REQUIREMENT: Each line in the entries below that holds the string "ClockHubClient" is to be listed.

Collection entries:
——
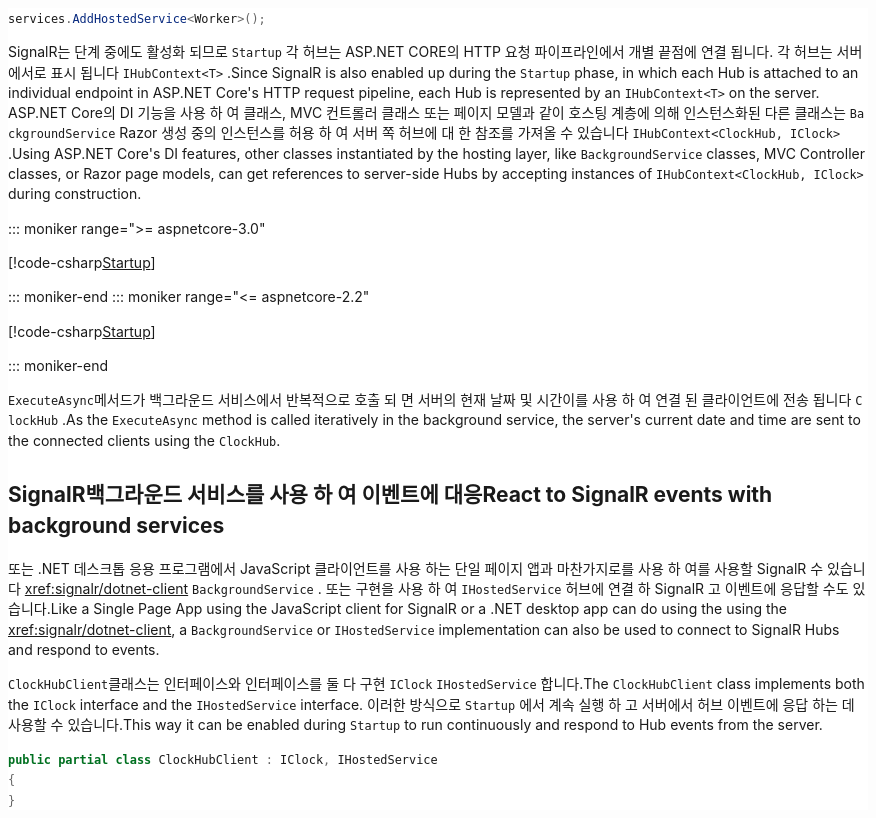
 ```csharp
services.AddHostedService<Worker>();
```

<span data-ttu-id="f46f4-125">SignalR는 단계 중에도 활성화 되므로 `Startup` 각 허브는 ASP.NET CORE의 HTTP 요청 파이프라인에서 개별 끝점에 연결 됩니다. 각 허브는 서버에서로 표시 됩니다 `IHubContext<T>` .</span><span class="sxs-lookup"><span data-stu-id="f46f4-125">Since SignalR is also enabled up during the `Startup` phase, in which each Hub is attached to an individual endpoint in ASP.NET Core's HTTP request pipeline, each Hub is represented by an `IHubContext<T>` on the server.</span></span> <span data-ttu-id="f46f4-126">ASP.NET Core의 DI 기능을 사용 하 여 클래스, MVC 컨트롤러 클래스 또는 페이지 모델과 같이 호스팅 계층에 의해 인스턴스화된 다른 클래스는 `BackgroundService` Razor 생성 중의 인스턴스를 허용 하 여 서버 쪽 허브에 대 한 참조를 가져올 수 있습니다 `IHubContext<ClockHub, IClock>` .</span><span class="sxs-lookup"><span data-stu-id="f46f4-126">Using ASP.NET Core's DI features, other classes instantiated by the hosting layer, like `BackgroundService` classes, MVC Controller classes, or Razor page models, can get references to server-side Hubs by accepting instances of `IHubContext<ClockHub, IClock>` during construction.</span></span>

::: moniker range=">= aspnetcore-3.0"

[!code-csharp[Startup](background-service/samples/3.x/Server/Worker.cs?name=Worker)]

::: moniker-end
::: moniker range="<= aspnetcore-2.2"

[!code-csharp[Startup](background-service/samples/2.2/Server/Worker.cs?name=Worker)]

::: moniker-end

<span data-ttu-id="f46f4-127">`ExecuteAsync`메서드가 백그라운드 서비스에서 반복적으로 호출 되 면 서버의 현재 날짜 및 시간이를 사용 하 여 연결 된 클라이언트에 전송 됩니다 `ClockHub` .</span><span class="sxs-lookup"><span data-stu-id="f46f4-127">As the `ExecuteAsync` method is called iteratively in the background service, the server's current date and time are sent to the connected clients using the `ClockHub`.</span></span>

## <a name="react-to-no-locsignalr-events-with-background-services"></a><span data-ttu-id="f46f4-128">SignalR백그라운드 서비스를 사용 하 여 이벤트에 대응</span><span class="sxs-lookup"><span data-stu-id="f46f4-128">React to SignalR events with background services</span></span>

<span data-ttu-id="f46f4-129">또는 .NET 데스크톱 응용 프로그램에서 JavaScript 클라이언트를 사용 하는 단일 페이지 앱과 마찬가지로를 사용 하 여를 사용할 SignalR 수 있습니다 <xref:signalr/dotnet-client> `BackgroundService` . 또는 구현을 사용 하 여 `IHostedService` 허브에 연결 하 SignalR 고 이벤트에 응답할 수도 있습니다.</span><span class="sxs-lookup"><span data-stu-id="f46f4-129">Like a Single Page App using the JavaScript client for SignalR or a .NET desktop app can do using the using the <xref:signalr/dotnet-client>, a `BackgroundService` or `IHostedService` implementation can also be used to connect to SignalR Hubs and respond to events.</span></span>

<span data-ttu-id="f46f4-130">`ClockHubClient`클래스는 인터페이스와 인터페이스를 둘 다 구현 `IClock` `IHostedService` 합니다.</span><span class="sxs-lookup"><span data-stu-id="f46f4-130">The `ClockHubClient` class implements both the `IClock` interface and the `IHostedService` interface.</span></span> <span data-ttu-id="f46f4-131">이러한 방식으로 `Startup` 에서 계속 실행 하 고 서버에서 허브 이벤트에 응답 하는 데 사용할 수 있습니다.</span><span class="sxs-lookup"><span data-stu-id="f46f4-131">This way it can be enabled during `Startup` to run continuously and respond to Hub events from the server.</span></span>

```csharp
public partial class ClockHubClient : IClock, IHostedService
{
}
```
——
FINISHED TASK:
<span data-ttu-id="f46f4-130">`ClockHubClient`클래스는 인터페이스와 인터페이스를 둘 다 구현 `IClock` `IHostedService` 합니다.</span><span class="sxs-lookup"><span data-stu-id="f46f4-130">The `ClockHubClient` class implements both the `IClock` interface and the `IHostedService` interface.</span></span> <span data-ttu-id="f46f4-131">이러한 방식으로 `Startup` 에서 계속 실행 하 고 서버에서 허브 이벤트에 응답 하는 데 사용할 수 있습니다.</span><span class="sxs-lookup"><span data-stu-id="f46f4-131">This way it can be enabled during `Startup` to run continuously and respond to Hub events from the server.</span></span>
public partial class ClockHubClient : IClock, IHostedService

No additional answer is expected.